If you install immich in your homelab, you can just transfer all the images off your device very easily with the immich app.

Probably the only way to keep them private from big tech. But the long term solution is to not use the official Android or Apple systems and to root your phone and install cyanogenmod or something similar without Google apps.

But that means some apps wont work at all, so thats the price to pay for that freedom.

Or you can just buy a separate camera and stop using your phone for that.

[–] dhtseany@lemmy.ml -1 points 11 hours ago (5 children)

Immich is a nightmare to install.

[–] PieMePlenty@lemmy.world 8 points 10 hours ago (2 children)

I've had zero problems installing it and exposing it on one of my subdomains via nginx. I thought it was one of the easiest things to install and configure. Like, no errors or unknowns when installing.
That being said, this isn't something the average user will be or even should be doing. Its a niche product for the tech literate, not an alternative for what cloud providers are offering. I'd not recommend it to anyone who can't tell the difference between "wifi" and "internet".

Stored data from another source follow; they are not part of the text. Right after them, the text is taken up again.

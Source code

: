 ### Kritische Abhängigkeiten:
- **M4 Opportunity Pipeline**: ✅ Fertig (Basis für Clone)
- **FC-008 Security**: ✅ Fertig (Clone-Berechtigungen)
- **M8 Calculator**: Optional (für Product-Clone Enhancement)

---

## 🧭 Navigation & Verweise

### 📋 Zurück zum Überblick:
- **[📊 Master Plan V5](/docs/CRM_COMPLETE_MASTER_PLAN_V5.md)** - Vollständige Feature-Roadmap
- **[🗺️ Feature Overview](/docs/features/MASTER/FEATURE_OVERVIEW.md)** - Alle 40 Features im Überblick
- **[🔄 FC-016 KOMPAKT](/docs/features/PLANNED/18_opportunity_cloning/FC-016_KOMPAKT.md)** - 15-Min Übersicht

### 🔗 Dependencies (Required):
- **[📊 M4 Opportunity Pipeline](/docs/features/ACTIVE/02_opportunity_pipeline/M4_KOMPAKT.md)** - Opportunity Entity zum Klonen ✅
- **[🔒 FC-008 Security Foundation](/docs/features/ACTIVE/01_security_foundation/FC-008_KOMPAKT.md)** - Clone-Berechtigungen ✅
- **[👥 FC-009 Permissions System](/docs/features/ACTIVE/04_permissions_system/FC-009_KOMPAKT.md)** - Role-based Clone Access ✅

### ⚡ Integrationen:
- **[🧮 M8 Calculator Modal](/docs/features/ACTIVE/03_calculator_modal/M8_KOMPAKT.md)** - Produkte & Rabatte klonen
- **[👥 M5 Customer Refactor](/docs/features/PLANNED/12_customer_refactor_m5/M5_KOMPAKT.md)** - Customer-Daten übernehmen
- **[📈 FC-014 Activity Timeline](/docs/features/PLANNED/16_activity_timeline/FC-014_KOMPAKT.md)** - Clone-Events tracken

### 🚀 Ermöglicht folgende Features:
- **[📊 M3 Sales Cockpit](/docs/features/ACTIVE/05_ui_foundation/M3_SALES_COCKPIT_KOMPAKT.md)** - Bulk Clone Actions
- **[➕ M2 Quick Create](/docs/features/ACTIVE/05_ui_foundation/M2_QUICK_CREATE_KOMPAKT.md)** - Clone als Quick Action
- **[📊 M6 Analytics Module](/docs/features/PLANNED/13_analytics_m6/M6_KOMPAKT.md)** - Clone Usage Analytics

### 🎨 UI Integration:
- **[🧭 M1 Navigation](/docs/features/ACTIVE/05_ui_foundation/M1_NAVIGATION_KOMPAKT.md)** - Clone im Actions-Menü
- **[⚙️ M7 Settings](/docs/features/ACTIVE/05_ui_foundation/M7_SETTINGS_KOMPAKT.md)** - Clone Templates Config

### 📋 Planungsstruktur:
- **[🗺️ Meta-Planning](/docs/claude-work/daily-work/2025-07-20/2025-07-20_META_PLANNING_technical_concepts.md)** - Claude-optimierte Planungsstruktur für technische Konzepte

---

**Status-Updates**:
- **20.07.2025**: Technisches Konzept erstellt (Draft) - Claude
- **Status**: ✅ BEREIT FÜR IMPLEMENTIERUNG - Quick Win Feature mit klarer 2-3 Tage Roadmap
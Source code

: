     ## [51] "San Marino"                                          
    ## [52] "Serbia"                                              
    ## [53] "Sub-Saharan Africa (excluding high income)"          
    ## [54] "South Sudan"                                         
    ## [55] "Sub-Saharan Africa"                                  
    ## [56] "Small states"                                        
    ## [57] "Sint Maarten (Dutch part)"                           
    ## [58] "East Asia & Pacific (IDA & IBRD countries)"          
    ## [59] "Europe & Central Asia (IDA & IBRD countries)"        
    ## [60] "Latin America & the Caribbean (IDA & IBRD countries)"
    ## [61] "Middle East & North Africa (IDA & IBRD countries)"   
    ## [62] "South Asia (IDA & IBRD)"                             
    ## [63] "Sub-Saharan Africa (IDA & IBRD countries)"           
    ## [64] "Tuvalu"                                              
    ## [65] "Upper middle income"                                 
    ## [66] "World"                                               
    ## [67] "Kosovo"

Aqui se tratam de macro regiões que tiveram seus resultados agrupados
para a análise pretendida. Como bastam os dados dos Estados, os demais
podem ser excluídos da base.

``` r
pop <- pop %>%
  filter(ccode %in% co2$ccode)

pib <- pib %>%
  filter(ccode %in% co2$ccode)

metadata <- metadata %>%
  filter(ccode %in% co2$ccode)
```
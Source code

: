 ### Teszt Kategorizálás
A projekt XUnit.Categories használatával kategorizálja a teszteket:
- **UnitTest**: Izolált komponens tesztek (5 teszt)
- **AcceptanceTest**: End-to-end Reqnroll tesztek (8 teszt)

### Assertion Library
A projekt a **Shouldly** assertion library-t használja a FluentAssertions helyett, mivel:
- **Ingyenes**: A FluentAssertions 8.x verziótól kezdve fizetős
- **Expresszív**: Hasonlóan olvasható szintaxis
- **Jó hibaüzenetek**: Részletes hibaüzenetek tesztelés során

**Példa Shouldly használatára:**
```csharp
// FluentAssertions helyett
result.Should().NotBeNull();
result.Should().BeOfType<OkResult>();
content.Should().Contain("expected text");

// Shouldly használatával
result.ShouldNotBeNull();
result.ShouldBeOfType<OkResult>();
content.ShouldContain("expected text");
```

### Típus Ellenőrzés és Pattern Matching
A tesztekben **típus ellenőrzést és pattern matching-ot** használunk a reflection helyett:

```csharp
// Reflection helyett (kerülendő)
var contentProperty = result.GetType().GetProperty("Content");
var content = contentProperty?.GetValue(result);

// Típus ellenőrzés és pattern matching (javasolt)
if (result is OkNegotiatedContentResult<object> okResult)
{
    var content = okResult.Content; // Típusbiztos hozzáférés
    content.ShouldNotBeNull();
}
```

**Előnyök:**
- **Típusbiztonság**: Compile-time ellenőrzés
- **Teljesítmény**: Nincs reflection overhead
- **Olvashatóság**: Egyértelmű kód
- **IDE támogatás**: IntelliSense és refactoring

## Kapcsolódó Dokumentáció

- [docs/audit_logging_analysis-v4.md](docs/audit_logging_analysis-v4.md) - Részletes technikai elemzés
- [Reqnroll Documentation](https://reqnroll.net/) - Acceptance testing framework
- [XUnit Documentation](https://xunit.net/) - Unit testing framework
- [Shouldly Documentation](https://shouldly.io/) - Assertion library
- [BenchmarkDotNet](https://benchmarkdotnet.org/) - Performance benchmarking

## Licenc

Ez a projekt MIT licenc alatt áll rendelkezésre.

[–] MrsDoyle@sh.itjust.works 1 points 5 hours ago (2 children)

I mean I definitely know the difference between WiFi and internet, but I've never set up a server and have no idea how to even start.

[–] PieMePlenty@lemmy.world 1 points 2 hours ago

Just a euphemism to get rid of the common denominator and if you have a desire to learn, you will be going beyond what the average person knows about computers. An immich server is not a particularly difficult thing to achieve. Think about hardware first, where it will run and where you want something running 24/7 (or not?). Then move to OS and software. Once you got it working locally, think about backups and how you will access it from the internet as your next steps.
If you are a "learn as you go" type, you already have a goal and that's exactly what you need to start.
Sorry I'm being so abstract, but anything else and I'd just be giving you a guide lol.

[–] steel_for_humans@piefed.social 1 points 2 hours ago

Not sure if this is helpful or still too technical, but take a look: https://selfhosting.sh/foundations/getting-started/

[–] dgriffith@aussie.zone 9 points 9 hours ago* (last edited 9 hours ago)

I'd not recommend it to anyone who can't tell the difference between "wifi" and "internet".

https://xkcd.com/2501

[–] pycorax@sh.itjust.works 5 points 10 hours ago

It was fairly easy with a docker config. What issues did you have?

[–] Nighed@feddit.uk 2 points 9 hours ago

I just ran their docker compose and it worked out of the box

[–] 1984@lemmy.today 2 points 10 hours ago* (last edited 10 hours ago)

I can give you a docker compose that will just work if you want, as long as you have a domain name and a ingress controller running. But yes, its not easy.

[–] TheGreenWizard@lemmy.zip 1 points 9 hours ago

Maybe its because I used nextcloud previously but, immich felt like a breeze to install.